Stéphane Hessel

Existem algumas pessoas que, mesmo que não saibamos, acabam por interferir diretamente em nossas vidas.

No dia 26.02.2013 faleceu Stéphane Frédéric Hessel, ou Stéphane Hessel, como ficou conhecido depois de publicar a pequena grande obra, cujo título é: Indignai-vos!

Da bibliografia de Stéphane Hessel, constante na obra, verifica-se:

Nasceu em Berlim, em 1917. Filho de pai judeu, tradutor, Franz Hessel, e de mãe pintora e escritora Helen Grund. Tinha um irmão mais velho, Ulrich. Em 1924 a família mudou-se para Paris.

Em 1937 naturalizou-se francês, e em março de 1941 juntou-se ao general De Gaulles, em Londres, para participar do movimento França Livre, ou seja, da resistência francesa.
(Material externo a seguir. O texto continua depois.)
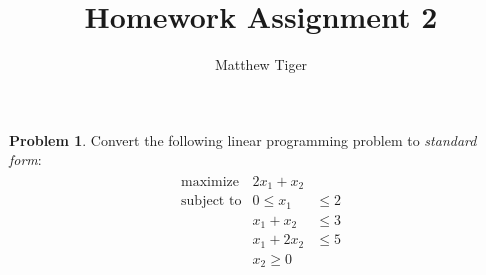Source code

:\documentclass[12pt]{article}
\title{Homework Assignment 2}
\author{Matthew Tiger}
\theoremstyle{definition}
\newtheorem{problem}{Problem}
\begin{document}
\maketitle


\begin{problem}
  Convert the following linear programming problem to \textit{standard form}:
  \begin{align*}
    \begin{array}{rll}
      \text{maximize} & 2x_1 + x_2 &\\
      \text{subject to} & 0 \leq x_1 &\leq 2 \\
      & x_1 + x_2 &\leq 3 \\
      & x_1 + 2x_2 &\leq 5 \\
      & x_2 \geq 0 &
    \end{array}
  \end{align*}
\end{problem}
\end{document}
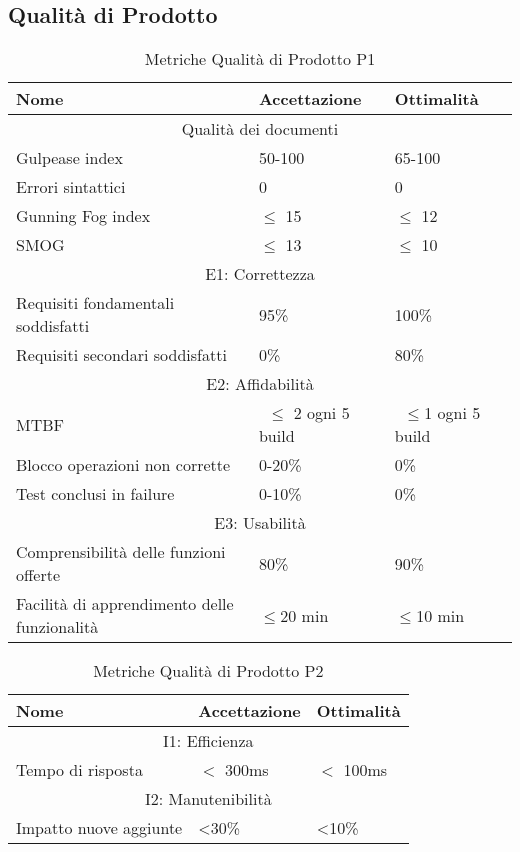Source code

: \subsection{Qualità di Prodotto}
\begin{table}[!htpb]
	\centering
	\renewcommand{\arraystretch}{2} 
	\begin{tabular}{|p{8cm}|p{3.5cm}|p{3.5cm}|}
		\rowcolor{orange!50}
		\hline
		\textbf{Nome} & \textbf{Accettazione} & \textbf{Ottimalità} \\ 
		\hline
	    \multicolumn{3}{|c|}{Qualità dei documenti} \\
		\hline
		Gulpease index & 50-100 & 65-100 \\ \hline
		Errori sintattici & 0 & 0 \\ \hline
		Gunning Fog index & $\leq$ 15 & $\leq$ 12 \\ \hline
		SMOG & $\leq$ 13 & $\leq$ 10  \\ 
		\hline
		\multicolumn{3}{|c|}{E1: Correttezza}\\
		\hline
		Requisiti fondamentali soddisfatti & 95\% & 100\% \\ \hline
		Requisiti secondari soddisfatti & 0\% & 80\% \\ \hline
	    \multicolumn{3}{|c|}{E2: Affidabilità} \\
		\hline
		MTBF & \ $\leq$ 2 ogni 5 build & \ $\leq$1  ogni 5 build \\ \hline
		Blocco operazioni non corrette & 0-20\% & 0\% \\ \hline
		Test conclusi in failure & 0-10\% & 0\% \\ \hline
	    \multicolumn{3}{|c|}{E3: Usabilità} \\
		\hline
			Comprensibilità delle funzioni offerte        &           80\%            &      90\%         \\
			\hline
			Facilità di apprendimento delle funzionalità & $\leq$20 min & $\leq$10  min \\   \hline  
	\end{tabular}
	\caption{Metriche Qualità di Prodotto P1}
\end{table}	        
\begin{table}[!htpb]
	\centering
	\renewcommand{\arraystretch}{2} 
	\begin{tabular}{|p{8cm}|p{3.5cm}|p{3.5cm}|}
		\rowcolor{orange!50}
		\hline
		\textbf{Nome} & \textbf{Accettazione} & \textbf{Ottimalità} \\ 
		\hline
        \multicolumn{3}{|c|}{I1: Efficienza} \\
		\hline
		Tempo di risposta & $<$ 300ms & $<$ 100ms \\ \hline 
	    \multicolumn{3}{|c|}{I2: Manutenibilità} \\
		\hline
		Impatto nuove aggiunte & <30\% & <10\% \\ \hline 
	\end{tabular}
	\caption{Metriche Qualità di Prodotto P2}
\end{table}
Durante a Segunda Guerra, precisamente em 10.07.1944 foi capturado pela Gestapo, e torturado. No campo de concentração de Buchenwald, já condenado a forca, trocou de identidade com um francês que havia morrido de tifo, assumindo o nome de Michel Boitel. Foi, então, transferido para o campo de concentração de Rottleberode, e designado para o serviço de contabilidade. Fugiu. Recapturado, foi enviado ao campo de concentração de Dora, trabalhando para a companhia disciplinar. Fugui novamente, quando as tropas Aliadas se aproximavam de Dora.

Em 1946 foi aprovado em concurso público, para trabalhar como diplomata no Ministério das Relações Exteriores da França. Seu primeiro posto foi trabalhar na Organização das Nações Unidas, como secretário de gabinete de Henri Laugier, então secretário geral adjunto da ONU.
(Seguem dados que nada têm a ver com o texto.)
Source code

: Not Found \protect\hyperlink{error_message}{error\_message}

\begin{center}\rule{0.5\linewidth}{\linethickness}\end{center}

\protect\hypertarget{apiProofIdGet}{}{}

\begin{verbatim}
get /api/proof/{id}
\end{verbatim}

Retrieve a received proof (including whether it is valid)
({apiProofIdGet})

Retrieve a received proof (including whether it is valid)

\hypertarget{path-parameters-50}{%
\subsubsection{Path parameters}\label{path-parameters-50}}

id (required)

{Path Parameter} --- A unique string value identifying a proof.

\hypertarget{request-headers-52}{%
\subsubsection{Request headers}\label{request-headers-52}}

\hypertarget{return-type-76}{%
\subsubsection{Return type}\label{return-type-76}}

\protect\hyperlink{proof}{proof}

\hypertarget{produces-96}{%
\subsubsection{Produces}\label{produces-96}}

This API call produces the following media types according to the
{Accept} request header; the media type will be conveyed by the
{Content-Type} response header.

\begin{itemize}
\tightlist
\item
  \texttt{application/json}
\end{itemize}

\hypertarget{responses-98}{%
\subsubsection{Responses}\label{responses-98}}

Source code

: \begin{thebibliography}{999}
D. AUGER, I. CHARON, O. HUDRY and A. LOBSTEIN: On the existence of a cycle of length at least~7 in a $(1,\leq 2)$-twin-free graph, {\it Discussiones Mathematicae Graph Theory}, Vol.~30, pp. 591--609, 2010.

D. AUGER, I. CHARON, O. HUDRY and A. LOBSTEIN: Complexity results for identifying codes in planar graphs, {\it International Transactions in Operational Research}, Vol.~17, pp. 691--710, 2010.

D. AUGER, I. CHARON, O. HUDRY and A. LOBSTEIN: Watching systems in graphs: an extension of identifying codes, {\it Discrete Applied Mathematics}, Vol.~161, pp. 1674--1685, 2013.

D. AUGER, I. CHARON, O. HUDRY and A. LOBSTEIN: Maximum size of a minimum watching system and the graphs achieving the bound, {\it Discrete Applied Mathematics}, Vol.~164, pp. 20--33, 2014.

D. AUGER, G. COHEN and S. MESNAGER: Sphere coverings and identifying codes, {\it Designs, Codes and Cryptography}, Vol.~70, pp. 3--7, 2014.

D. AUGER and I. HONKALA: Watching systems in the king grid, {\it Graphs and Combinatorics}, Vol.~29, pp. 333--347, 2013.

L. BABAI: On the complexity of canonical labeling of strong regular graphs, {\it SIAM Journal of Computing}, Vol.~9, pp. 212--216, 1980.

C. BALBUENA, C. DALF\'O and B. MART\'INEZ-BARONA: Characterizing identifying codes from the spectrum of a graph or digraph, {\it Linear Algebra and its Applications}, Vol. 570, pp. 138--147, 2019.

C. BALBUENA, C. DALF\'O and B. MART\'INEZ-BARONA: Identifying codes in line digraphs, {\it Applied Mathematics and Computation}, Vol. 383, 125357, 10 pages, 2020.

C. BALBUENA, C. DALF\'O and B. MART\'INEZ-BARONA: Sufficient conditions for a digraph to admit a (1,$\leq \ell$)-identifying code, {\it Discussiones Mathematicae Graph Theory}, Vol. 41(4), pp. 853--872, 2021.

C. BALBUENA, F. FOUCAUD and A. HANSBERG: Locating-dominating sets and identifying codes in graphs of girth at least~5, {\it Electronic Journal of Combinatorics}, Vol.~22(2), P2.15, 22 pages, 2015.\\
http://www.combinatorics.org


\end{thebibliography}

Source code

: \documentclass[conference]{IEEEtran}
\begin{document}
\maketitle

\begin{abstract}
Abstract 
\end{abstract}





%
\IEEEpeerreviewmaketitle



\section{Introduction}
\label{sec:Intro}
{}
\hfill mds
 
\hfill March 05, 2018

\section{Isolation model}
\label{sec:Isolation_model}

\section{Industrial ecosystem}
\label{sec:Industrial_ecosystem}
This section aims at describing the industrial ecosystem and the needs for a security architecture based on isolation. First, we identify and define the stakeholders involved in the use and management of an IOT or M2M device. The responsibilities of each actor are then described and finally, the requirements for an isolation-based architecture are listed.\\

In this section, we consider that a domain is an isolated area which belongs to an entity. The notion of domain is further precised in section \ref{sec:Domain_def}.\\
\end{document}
Trabalhou como um dos membros da comissão encarregada de elaborar a Declaração Universal dos Direitos Humanos, que foi adotada pela ONU em 10.12.1948.

Era a última pessoa viva, que havia participado da elaboração deste que é, sem dúvida, o mais importante documento de nossos tempos, e que interferiu, e interfere, diretamente em nossas vidas, todos os dias.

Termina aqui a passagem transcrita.